When browsing the CLI's search results, you can recognize an official image from the "[OK]" in the "OFFICIAL" column and also from the fact that the image's name has no prefix (aka organization/user). When browsing Docker Hub, the page will show "Docker Official Images" as the repository, instead of a user or organization. For example, see the Docker Hub page of the hello-world image.

The third result, tutum/hello-world, is marked as "automated". This means that the image is automatically built from the source repository. Its Docker Hub page shows its previous "Builds" and a link to the image's "Source Repository" (in this case, to GitHub) from which Docker Hub builds the image.

The second result, kitematic/hello-world-nginx, is neither an official nor an automated image. We can't know what the image is built from, since its Docker Hub page has no links to any repositories. The only thing its Docker Hub page reveals is that the image is 6 years old. Even if the image's "Overview" section had links to a repository, we would have no guarantees that the published image was built from that source.
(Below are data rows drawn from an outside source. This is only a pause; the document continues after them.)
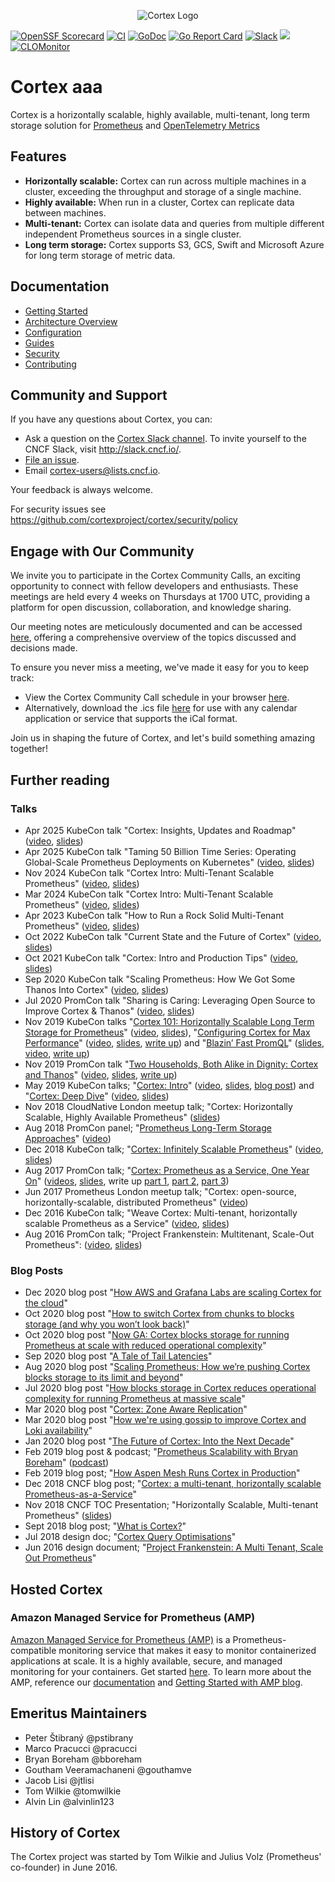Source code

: <p align="center"><img src="images/logo.png" alt="Cortex Logo"></p>

[![OpenSSF Scorecard](https://api.securityscorecards.dev/projects/github.com/cortexproject/cortex/badge)](https://scorecard.dev/viewer/?uri=github.com/cortexproject/cortex)
[![CI](https://github.com/cortexproject/cortex/workflows/ci/badge.svg)](https://github.com/cortexproject/cortex/actions)
[![GoDoc](https://godoc.org/github.com/cortexproject/cortex?status.svg)](https://godoc.org/github.com/cortexproject/cortex)
<a href="https://goreportcard.com/report/github.com/cortexproject/cortex"><img src="https://goreportcard.com/badge/github.com/cortexproject/cortex" alt="Go Report Card" /></a>
<a href="https://cloud-native.slack.com/messages/cortex/"><img src="https://img.shields.io/badge/join%20slack-%23cortex-brightgreen.svg" alt="Slack" /></a>
<a href="https://bestpractices.coreinfrastructure.org/projects/6681"><img src="https://bestpractices.coreinfrastructure.org/projects/6681/badge"></a>
[![CLOMonitor](https://img.shields.io/endpoint?url=https://clomonitor.io/api/projects/cncf/cortex/badge)](https://clomonitor.io/projects/cncf/cortex)


# Cortex aaa

Cortex is a horizontally scalable, highly available, multi-tenant, long term storage solution for [Prometheus](https://prometheus.io) and [OpenTelemetry Metrics](https://opentelemetry.io/docs/specs/otel/metrics/)

## Features

- **Horizontally scalable:** Cortex can run across multiple machines in a cluster, exceeding the throughput and storage of a single machine.
- **Highly available:** When run in a cluster, Cortex can replicate data between machines.
- **Multi-tenant:** Cortex can isolate data and queries from multiple different independent Prometheus sources in a single cluster.
- **Long term storage:** Cortex supports S3, GCS, Swift and Microsoft Azure for long term storage of metric data.

## Documentation

- [Getting Started](https://cortexmetrics.io/docs/getting-started/)
- [Architecture Overview](https://cortexmetrics.io/docs/architecture/)
- [Configuration](https://cortexmetrics.io/docs/configuration/)
- [Guides](https://cortexmetrics.io/docs/guides/)
- [Security](https://cortexmetrics.io/docs/guides/security/)
- [Contributing](https://cortexmetrics.io/docs/contributing/)

## Community and Support

If you have any questions about Cortex, you can:

- Ask a question on the [Cortex Slack channel](https://cloud-native.slack.com/messages/cortex/). To invite yourself to
  the CNCF Slack, visit http://slack.cncf.io/.
- [File an issue](https://github.com/cortexproject/cortex/issues/new).
- Email [cortex-users@lists.cncf.io](mailto:cortex-users@lists.cncf.io).

Your feedback is always welcome.

For security issues see https://github.com/cortexproject/cortex/security/policy

## Engage with Our Community

We invite you to participate in the Cortex Community Calls, an exciting opportunity to connect with fellow
developers and enthusiasts. These meetings are held every 4 weeks on Thursdays at 1700 UTC,
providing a platform for open discussion, collaboration, and knowledge sharing.

Our meeting notes are meticulously documented and can be
accessed [here](https://docs.google.com/document/d/1shtXSAqp3t7fiC-9uZcKkq3mgwsItAJlH6YW6x1joZo/edit), offering a
comprehensive overview of the topics discussed and decisions made.

To ensure you never miss a meeting, we've made it easy for you to keep track:

- View the Cortex Community Call schedule in your
  browser [here](https://zoom-lfx.platform.linuxfoundation.org/meetings/cortex?view=month).
- Alternatively, download the .ics
  file [here](https://webcal.prod.itx.linuxfoundation.org/lfx/a092M00001IfTjPQAV) for
  use with any calendar application or service that supports the iCal format.

Join us in shaping the future of Cortex, and let's build something amazing together!

## Further reading

### Talks

- Apr 2025 KubeCon talk "Cortex: Insights, Updates and Roadmap" ([video](https://youtu.be/3aUg2qxfoZU), [slides](https://static.sched.com/hosted_files/kccnceu2025/6c/Cortex%20Talk%20KubeCon%20EU%202025.pdf))
- Apr 2025 KubeCon talk "Taming 50 Billion Time Series: Operating Global-Scale Prometheus Deployments on Kubernetes" ([video](https://youtu.be/OqLpKJwKZlk), [slides](https://static.sched.com/hosted_files/kccnceu2025/b2/kubecon%20-%2050b%20-%20final.pdf))
- Nov 2024 KubeCon talk "Cortex Intro: Multi-Tenant Scalable Prometheus" ([video](https://youtu.be/OGAEWCoM6Tw), [slides](https://static.sched.com/hosted_files/kccncna2024/0f/Cortex%20Talk%20KubeCon%20US%202024.pdf))
- Mar 2024 KubeCon talk "Cortex Intro: Multi-Tenant Scalable Prometheus" ([video](https://youtu.be/by538PPSPQ0), [slides](https://static.sched.com/hosted_files/kccnceu2024/a1/Cortex%20Talk%20KubeConEU24.pptx.pdf))
- Apr 2023 KubeCon talk "How to Run a Rock Solid Multi-Tenant Prometheus" ([video](https://youtu.be/Pl5hEoRPLJU), [slides](https://static.sched.com/hosted_files/kccnceu2023/49/Kubecon2023.pptx.pdf))
- Oct 2022 KubeCon talk "Current State and the Future of Cortex" ([video](https://youtu.be/u1SfBAGWHgQ), [slides](https://static.sched.com/hosted_files/kccncna2022/93/KubeCon%20%2B%20CloudNativeCon%20NA%202022%20PowerPoint%20-%20Cortex.pdf))
- Oct 2021 KubeCon talk "Cortex: Intro and Production Tips" ([video](https://youtu.be/zNE_kGcUGuI), [slides](https://static.sched.com/hosted_files/kccncna2021/8e/KubeCon%202021%20NA%20Cortex%20Maintainer.pdf))
- Sep 2020 KubeCon talk "Scaling Prometheus: How We Got Some Thanos Into Cortex" ([video](https://www.youtube.com/watch?v=Z5OJzRogAS4), [slides](https://static.sched.com/hosted_files/kccnceu20/ec/2020-08%20-%20KubeCon%20EU%20-%20Cortex%20blocks%20storage.pdf))
- Jul 2020 PromCon talk "Sharing is Caring: Leveraging Open Source to Improve Cortex & Thanos" ([video](https://www.youtube.com/watch?v=2oTLouUvsac), [slides](https://docs.google.com/presentation/d/1OuKYD7-k9Grb7unppYycdmVGWN0Bo0UwdJRySOoPdpg/edit))
- Nov 2019 KubeCon talks "[Cortex 101: Horizontally Scalable Long Term Storage for Prometheus][kubecon-cortex-101]" ([video][kubecon-cortex-101-video], [slides][kubecon-cortex-101-slides]), "[Configuring Cortex for Max
  Performance][kubecon-cortex-201]" ([video][kubecon-cortex-201-video], [slides][kubecon-cortex-201-slides], [write up][kubecon-cortex-201-writeup]) and "[Blazin’ Fast PromQL][kubecon-blazin]" ([slides][kubecon-blazin-slides], [video][kubecon-blazin-video], [write up][kubecon-blazin-writeup])
- Nov 2019 PromCon talk "[Two Households, Both Alike in Dignity: Cortex and Thanos][promcon-two-households]" ([video][promcon-two-households-video], [slides][promcon-two-households-slides], [write up][promcon-two-households-writeup])
- May 2019 KubeCon talks; "[Cortex: Intro][kubecon-cortex-intro]" ([video][kubecon-cortex-intro-video], [slides][kubecon-cortex-intro-slides], [blog post][kubecon-cortex-intro-blog]) and "[Cortex: Deep Dive][kubecon-cortex-deepdive]" ([video][kubecon-cortex-deepdive-video], [slides][kubecon-cortex-deepdive-slides])
- Nov 2018 CloudNative London meetup talk; "Cortex: Horizontally Scalable, Highly Available Prometheus" ([slides][cloudnative-london-2018-slides])
- Aug 2018 PromCon panel; "[Prometheus Long-Term Storage Approaches][promcon-2018-panel]" ([video][promcon-2018-video])
- Dec 2018 KubeCon talk; "[Cortex: Infinitely Scalable Prometheus][kubecon-2018-talk]" ([video][kubecon-2018-video], [slides][kubecon-2018-slides])
- Aug 2017 PromCon talk; "[Cortex: Prometheus as a Service, One Year On][promcon-2017-talk]" ([videos][promcon-2017-video], [slides][promcon-2017-slides], write up [part 1][promcon-2017-writeup-1], [part 2][promcon-2017-writeup-2], [part 3][promcon-2017-writeup-3])
- Jun 2017 Prometheus London meetup talk; "Cortex: open-source, horizontally-scalable, distributed Prometheus" ([video][prometheus-london-2017-video])
- Dec 2016 KubeCon talk; "Weave Cortex: Multi-tenant, horizontally scalable Prometheus as a Service" ([video][kubecon-2016-video], [slides][kubecon-2016-slides])
- Aug 2016 PromCon talk; "Project Frankenstein: Multitenant, Scale-Out Prometheus": ([video][promcon-2016-video], [slides][promcon-2016-slides])

### Blog Posts

- Dec 2020 blog post "[How AWS and Grafana Labs are scaling Cortex for the cloud](https://aws.amazon.com/blogs/opensource/how-aws-and-grafana-labs-are-scaling-cortex-for-the-cloud/)"
- Oct 2020 blog post "[How to switch Cortex from chunks to blocks storage (and why you won’t look back)](https://grafana.com/blog/2020/10/19/how-to-switch-cortex-from-chunks-to-blocks-storage-and-why-you-wont-look-back/)"
- Oct 2020 blog post "[Now GA: Cortex blocks storage for running Prometheus at scale with reduced operational complexity](https://grafana.com/blog/2020/10/06/now-ga-cortex-blocks-storage-for-running-prometheus-at-scale-with-reduced-operational-complexity/)"
- Sep 2020 blog post "[A Tale of Tail Latencies](https://www.weave.works/blog/a-tale-of-tail-latencies)"
- Aug 2020 blog post "[Scaling Prometheus: How we’re pushing Cortex blocks storage to its limit and beyond](https://grafana.com/blog/2020/08/12/scaling-prometheus-how-were-pushing-cortex-blocks-storage-to-its-limit-and-beyond/)"
- Jul 2020 blog post "[How blocks storage in Cortex reduces operational complexity for running Prometheus at massive scale](https://grafana.com/blog/2020/07/29/how-blocks-storage-in-cortex-reduces-operational-complexity-for-running-prometheus-at-massive-scale/)"
- Mar 2020 blog post "[Cortex: Zone Aware Replication](https://kenhaines.net/cortex-zone-aware-replication/)"
- Mar 2020 blog post "[How we're using gossip to improve Cortex and Loki availability](https://grafana.com/blog/2020/03/25/how-were-using-gossip-to-improve-cortex-and-loki-availability/)"
- Jan 2020 blog post "[The Future of Cortex: Into the Next Decade](https://grafana.com/blog/2020/01/21/the-future-of-cortex-into-the-next-decade/)"
- Feb 2019 blog post & podcast; "[Prometheus Scalability with Bryan Boreham][prometheus-scalability]" ([podcast][prometheus-scalability-podcast])
- Feb 2019 blog post; "[How Aspen Mesh Runs Cortex in Production][aspen-mesh-2019]"
- Dec 2018 CNCF blog post; "[Cortex: a multi-tenant, horizontally scalable Prometheus-as-a-Service][cncf-2018-blog]"
- Nov 2018 CNCF TOC Presentation; "Horizontally Scalable, Multi-tenant Prometheus" ([slides][cncf-toc-presentation])
- Sept 2018 blog post; "[What is Cortex?][what-is-cortex]"
- Jul 2018 design doc; "[Cortex Query Optimisations][cortex-query-optimisation-2018]"
- Jun 2016 design document; "[Project Frankenstein: A Multi Tenant, Scale Out Prometheus](http://goo.gl/prdUYV)"

[kubecon-cortex-101]: https://kccncna19.sched.com/event/UaiH/cortex-101-horizontally-scalable-long-term-storage-for-prometheus-chris-marchbanks-splunk
[kubecon-cortex-101-video]: https://www.youtube.com/watch?v=f8GmbH0U_kI
[kubecon-cortex-101-slides]: https://static.sched.com/hosted_files/kccncna19/92/cortex_101.pdf
[kubecon-cortex-201]: https://kccncna19.sched.com/event/UagC/performance-tuning-and-day-2-operations-goutham-veeramachaneni-grafana-labs
[kubecon-cortex-201-slides]: https://static.sched.com/hosted_files/kccncna19/87/Taming%20Cortex_%20Configuring%20for%20maximum%20performance%281%29.pdf
[kubecon-cortex-201-video]: https://www.youtube.com/watch?v=VuE5aDHDexU
[kubecon-cortex-201-writeup]: https://grafana.com/blog/2019/12/02/kubecon-recap-configuring-cortex-for-maximum-performance-at-scale/
[kubecon-blazin]: https://kccncna19.sched.com/event/UaWT/blazin-fast-promql-tom-wilkie-grafana-labs
[kubecon-blazin-slides]: https://static.sched.com/hosted_files/kccncna19/0b/2019-11%20Blazin%27%20Fast%20PromQL.pdf
[kubecon-blazin-video]: https://www.youtube.com/watch?v=yYgdZyeBOck
[kubecon-blazin-writeup]: https://grafana.com/blog/2019/09/19/how-to-get-blazin-fast-promql/
[promcon-two-households]: https://promcon.io/2019-munich/talks/two-households-both-alike-in-dignity-cortex-and-thanos/
[promcon-two-households-video]: https://www.youtube.com/watch?v=KmJnmd3K3Ws&feature=youtu.be
[promcon-two-households-slides]: https://promcon.io/2019-munich/slides/two-households-both-alike-in-dignity-cortex-and-thanos.pdf
[promcon-two-households-writeup]: https://grafana.com/blog/2019/11/21/promcon-recap-two-households-both-alike-in-dignity-cortex-and-thanos/
[kubecon-cortex-intro]: https://kccnceu19.sched.com/event/MPhX/intro-cortex-tom-wilkie-grafana-labs-bryan-boreham-weaveworks
[kubecon-cortex-intro-video]: https://www.youtube.com/watch?v=_7Wnta-3-W0
[kubecon-cortex-intro-slides]: https://static.sched.com/hosted_files/kccnceu19/af/Cortex%20Intro%20KubeCon%20EU%202019.pdf
[kubecon-cortex-intro-blog]: https://grafana.com/blog/2019/05/21/grafana-labs-at-kubecon-the-latest-on-cortex/
[kubecon-cortex-deepdive]: https://kccnceu19.sched.com/event/MPjK/deep-dive-cortex-tom-wilkie-grafana-labs-bryan-boreham-weaveworks
[kubecon-cortex-deepdive-video]: https://www.youtube.com/watch?v=mYyFT4ChHio
[kubecon-cortex-deepdive-slides]: https://static.sched.com/hosted_files/kccnceu19/52/Cortex%20Deep%20Dive%20KubeCon%20EU%202019.pdf
[prometheus-scalability]: https://www.weave.works/blog/prometheus-scalability-with-bryan-boreham
[prometheus-scalability-podcast]: https://softwareengineeringdaily.com/2019/01/21/prometheus-scalability-with-bryan-boreham/
[aspen-mesh-2019]: https://www.weave.works/blog/how-aspen-mesh-runs-cortex-in-production
[kubecon-2018-talk]: https://kccna18.sched.com/event/GrXL/cortex-infinitely-scalable-prometheus-bryan-boreham-weaveworks
[kubecon-2018-video]: https://www.youtube.com/watch?v=iyN40FsRQEo
[kubecon-2018-slides]: https://static.sched.com/hosted_files/kccna18/9b/Cortex%20CloudNativeCon%202018.pdf
[cloudnative-london-2018-slides]: https://www.slideshare.net/grafana/cortex-horizontally-scalable-highly-available-prometheus
[cncf-2018-blog]: https://www.cncf.io/blog/2018/12/18/cortex-a-multi-tenant-horizontally-scalable-prometheus-as-a-service/
[cncf-toc-presentation]: https://docs.google.com/presentation/d/190oIFgujktVYxWZLhLYN4q8p9dtQYoe4sxHgn4deBSI/edit#slide=id.g3b8e2d6f7e_0_6
[what-is-cortex]: https://medium.com/weaveworks/what-is-cortex-2c30bcbd247d
[promcon-2018-panel]: https://promcon.io/2018-munich/talks/panel-discussion-prometheus-long-term-storage-approaches/
[promcon-2018-video]: https://www.youtube.com/watch?v=3pTG_N8yGSU
[prometheus-london-2017-video]: https://www.youtube.com/watch?v=Xi4jq2IUbLs
[promcon-2017-talk]: https://promcon.io/2017-munich/talks/cortex-prometheus-as-a-service-one-year-on/
[promcon-2017-video]: https://www.youtube.com/watch?v=_8DmPW4iQBQ
[promcon-2017-slides]: https://promcon.io/2017-munich/slides/cortex-prometheus-as-a-service-one-year-on.pdf
[promcon-2017-writeup-1]: https://kausal.co/blog/cortex-prometheus-aas-promcon-1/
[promcon-2017-writeup-2]: https://kausal.co/blog/cortex-prometheus-aas-promcon-2/
[promcon-2017-writeup-3]: https://kausal.co/blog/cortex-prometheus-aas-promcon-3/
[cortex-query-optimisation-2018]: https://docs.google.com/document/d/1lsvSkv0tiAMPQv-V8vI2LZ8f4i9JuTRsuPI_i-XcAqY
[kubecon-2016-video]: https://www.youtube.com/watch?v=9Uctgnazfwk
[kubecon-2016-slides]: http://www.slideshare.net/weaveworks/weave-cortex-multitenant-horizontally-scalable-prometheus-as-a-service
[promcon-2016-video]: https://youtu.be/3Tb4Wc0kfCM
[promcon-2016-slides]: http://www.slideshare.net/weaveworks/project-frankenstein-a-multitenant-horizontally-scalable-prometheus-as-a-service

## Hosted Cortex

### Amazon Managed Service for Prometheus (AMP)

[Amazon Managed Service for Prometheus (AMP)](https://aws.amazon.com/prometheus/) is a Prometheus-compatible monitoring service that makes it easy to monitor containerized applications at scale. It is a highly available, secure, and managed monitoring for your containers. Get started [here](https://console.aws.amazon.com/prometheus/home). To learn more about the AMP, reference our [documentation](https://docs.aws.amazon.com/prometheus/latest/userguide/what-is-Amazon-Managed-Service-Prometheus.html) and [Getting Started with AMP blog](https://aws.amazon.com/blogs/mt/getting-started-amazon-managed-service-for-prometheus/).

## Emeritus Maintainers

* Peter Štibraný @pstibrany
* Marco Pracucci @pracucci
* Bryan Boreham @bboreham
* Goutham Veeramachaneni @gouthamve
* Jacob Lisi @jtlisi
* Tom Wilkie @tomwilkie
* Alvin Lin @alvinlin123

## History of Cortex

The Cortex project was started by Tom Wilkie and Julius Volz (Prometheus' co-founder) in June 2016.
There are also other Docker registries competing with Docker Hub, such as quay. However, docker search will only search from Docker Hub, so we will need to use the registry's web pages to search for images. Take a look at the page of the nordstrom/hello-world image on quay. The page shows the command to use to pull the image, which reveals that we can also pull images from hosts other than Docker Hub:

docker pull quay.io/nordstrom/hello-world

So, if the host's name (here: quay.io) is omitted, it will pull from Docker Hub by default.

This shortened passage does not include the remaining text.